Top of INPUT FOR THIS TASK
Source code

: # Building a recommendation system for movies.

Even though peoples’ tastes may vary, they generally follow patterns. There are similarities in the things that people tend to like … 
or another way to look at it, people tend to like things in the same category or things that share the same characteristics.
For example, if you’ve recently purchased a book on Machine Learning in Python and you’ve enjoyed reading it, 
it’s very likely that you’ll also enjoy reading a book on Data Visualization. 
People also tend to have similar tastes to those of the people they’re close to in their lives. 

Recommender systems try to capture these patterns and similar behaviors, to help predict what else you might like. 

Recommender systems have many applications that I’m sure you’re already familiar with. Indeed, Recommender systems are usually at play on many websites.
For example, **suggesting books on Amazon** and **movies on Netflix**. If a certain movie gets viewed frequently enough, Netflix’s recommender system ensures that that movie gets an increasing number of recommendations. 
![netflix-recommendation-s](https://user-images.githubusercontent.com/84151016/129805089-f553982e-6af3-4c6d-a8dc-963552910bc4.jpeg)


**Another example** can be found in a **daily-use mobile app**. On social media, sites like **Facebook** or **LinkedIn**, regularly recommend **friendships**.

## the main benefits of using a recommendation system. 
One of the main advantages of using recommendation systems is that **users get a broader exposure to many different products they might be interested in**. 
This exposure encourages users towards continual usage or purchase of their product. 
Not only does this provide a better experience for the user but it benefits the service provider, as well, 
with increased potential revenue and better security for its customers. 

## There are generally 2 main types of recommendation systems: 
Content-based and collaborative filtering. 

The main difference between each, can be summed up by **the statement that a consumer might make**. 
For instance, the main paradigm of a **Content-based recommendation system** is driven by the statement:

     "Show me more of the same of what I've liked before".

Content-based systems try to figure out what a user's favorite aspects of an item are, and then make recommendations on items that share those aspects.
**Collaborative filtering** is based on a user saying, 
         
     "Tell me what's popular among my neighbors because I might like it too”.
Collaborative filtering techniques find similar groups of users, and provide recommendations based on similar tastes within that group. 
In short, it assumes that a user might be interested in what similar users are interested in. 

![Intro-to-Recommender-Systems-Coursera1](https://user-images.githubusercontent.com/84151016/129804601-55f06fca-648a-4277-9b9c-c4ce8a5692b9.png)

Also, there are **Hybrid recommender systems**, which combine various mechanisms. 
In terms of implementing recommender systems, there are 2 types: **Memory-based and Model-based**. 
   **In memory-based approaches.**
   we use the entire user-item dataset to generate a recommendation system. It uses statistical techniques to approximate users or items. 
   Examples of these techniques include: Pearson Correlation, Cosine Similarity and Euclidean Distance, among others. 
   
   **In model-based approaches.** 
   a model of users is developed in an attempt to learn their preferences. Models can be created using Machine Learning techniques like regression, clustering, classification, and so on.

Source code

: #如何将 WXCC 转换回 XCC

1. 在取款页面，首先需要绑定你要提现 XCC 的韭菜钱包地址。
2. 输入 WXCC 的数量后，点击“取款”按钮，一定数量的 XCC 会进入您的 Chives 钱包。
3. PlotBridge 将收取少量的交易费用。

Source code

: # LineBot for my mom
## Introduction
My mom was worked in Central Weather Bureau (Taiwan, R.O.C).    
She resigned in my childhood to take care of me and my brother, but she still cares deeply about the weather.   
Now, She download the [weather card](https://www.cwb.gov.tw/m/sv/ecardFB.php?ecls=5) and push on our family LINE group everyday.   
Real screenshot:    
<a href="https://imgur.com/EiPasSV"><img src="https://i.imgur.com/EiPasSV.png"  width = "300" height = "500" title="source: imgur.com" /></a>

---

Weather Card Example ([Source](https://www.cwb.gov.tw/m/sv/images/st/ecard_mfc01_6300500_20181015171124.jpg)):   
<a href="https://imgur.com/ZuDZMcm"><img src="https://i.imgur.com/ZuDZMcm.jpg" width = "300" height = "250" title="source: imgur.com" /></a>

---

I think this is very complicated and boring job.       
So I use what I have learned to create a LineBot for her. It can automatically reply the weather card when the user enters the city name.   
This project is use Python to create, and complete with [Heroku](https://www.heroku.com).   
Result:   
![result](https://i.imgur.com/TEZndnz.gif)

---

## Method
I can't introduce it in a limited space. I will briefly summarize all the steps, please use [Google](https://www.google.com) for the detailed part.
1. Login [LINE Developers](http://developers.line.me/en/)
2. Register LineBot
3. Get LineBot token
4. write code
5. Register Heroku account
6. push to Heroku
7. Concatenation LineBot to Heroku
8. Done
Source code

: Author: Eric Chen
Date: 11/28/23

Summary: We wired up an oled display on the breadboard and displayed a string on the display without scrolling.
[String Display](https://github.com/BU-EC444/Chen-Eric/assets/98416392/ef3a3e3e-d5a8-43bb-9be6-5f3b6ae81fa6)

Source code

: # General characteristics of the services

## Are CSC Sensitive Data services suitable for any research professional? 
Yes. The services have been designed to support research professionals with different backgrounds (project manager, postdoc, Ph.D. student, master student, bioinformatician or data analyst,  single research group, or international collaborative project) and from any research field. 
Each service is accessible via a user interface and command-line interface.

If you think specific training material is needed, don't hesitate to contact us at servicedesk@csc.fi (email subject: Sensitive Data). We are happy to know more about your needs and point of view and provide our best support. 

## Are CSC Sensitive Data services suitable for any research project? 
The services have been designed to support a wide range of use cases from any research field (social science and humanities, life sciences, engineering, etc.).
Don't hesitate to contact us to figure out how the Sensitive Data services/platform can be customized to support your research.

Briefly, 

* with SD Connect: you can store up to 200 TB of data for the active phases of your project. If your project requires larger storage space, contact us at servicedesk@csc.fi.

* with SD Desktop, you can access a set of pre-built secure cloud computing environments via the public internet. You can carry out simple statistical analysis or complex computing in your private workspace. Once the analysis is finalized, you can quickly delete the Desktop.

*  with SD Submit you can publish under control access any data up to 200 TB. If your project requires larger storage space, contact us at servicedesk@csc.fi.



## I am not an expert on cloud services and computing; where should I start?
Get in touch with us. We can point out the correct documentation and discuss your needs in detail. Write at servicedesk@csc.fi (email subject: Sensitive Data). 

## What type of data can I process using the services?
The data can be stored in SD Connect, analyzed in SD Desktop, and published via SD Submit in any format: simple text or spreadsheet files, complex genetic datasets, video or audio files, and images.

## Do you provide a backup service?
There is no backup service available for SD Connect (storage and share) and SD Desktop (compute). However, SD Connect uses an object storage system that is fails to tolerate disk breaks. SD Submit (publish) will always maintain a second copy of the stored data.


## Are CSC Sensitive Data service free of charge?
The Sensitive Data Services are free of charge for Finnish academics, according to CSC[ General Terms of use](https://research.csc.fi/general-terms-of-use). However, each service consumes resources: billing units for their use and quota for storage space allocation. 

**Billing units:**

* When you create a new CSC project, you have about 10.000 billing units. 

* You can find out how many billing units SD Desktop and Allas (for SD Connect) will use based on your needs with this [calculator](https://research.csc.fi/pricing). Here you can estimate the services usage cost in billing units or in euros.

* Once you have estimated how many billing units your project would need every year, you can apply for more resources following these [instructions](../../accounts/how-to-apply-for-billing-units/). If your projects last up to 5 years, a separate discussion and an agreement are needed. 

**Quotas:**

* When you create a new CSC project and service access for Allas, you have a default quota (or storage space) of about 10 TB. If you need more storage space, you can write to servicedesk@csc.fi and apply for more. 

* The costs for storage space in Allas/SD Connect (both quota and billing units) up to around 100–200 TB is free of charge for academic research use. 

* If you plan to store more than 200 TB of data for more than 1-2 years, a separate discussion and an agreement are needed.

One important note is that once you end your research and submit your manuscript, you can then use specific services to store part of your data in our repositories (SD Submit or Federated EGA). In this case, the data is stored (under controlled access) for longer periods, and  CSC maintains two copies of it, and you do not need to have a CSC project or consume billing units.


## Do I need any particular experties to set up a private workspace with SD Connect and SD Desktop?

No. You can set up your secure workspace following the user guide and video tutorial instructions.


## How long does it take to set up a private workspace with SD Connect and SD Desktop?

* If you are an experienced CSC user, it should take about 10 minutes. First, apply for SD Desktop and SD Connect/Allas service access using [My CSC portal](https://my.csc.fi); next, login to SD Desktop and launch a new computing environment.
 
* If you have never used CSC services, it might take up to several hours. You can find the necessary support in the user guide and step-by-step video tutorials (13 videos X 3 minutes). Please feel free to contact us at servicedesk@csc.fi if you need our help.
Bottom of INPUT FOR THIS TASK
● **INSTRUCTIONS TO FOLLOW**
In your answer, include only the lines above starting at the line that holds "3. PlotBridge 将收取少量的交易费用。" and ending at the line that holds "She resigned in", copied exactly.

● **RESPONSE FOR THIS EXERCISE**
3. PlotBridge 将收取少量的交易费用。

Source code

: # LineBot for my mom
## Introduction
My mom was worked in Central Weather Bureau (Taiwan, R.O.C).    
She resigned in my childhood to take care of me and my brother, but she still cares deeply about the weather.   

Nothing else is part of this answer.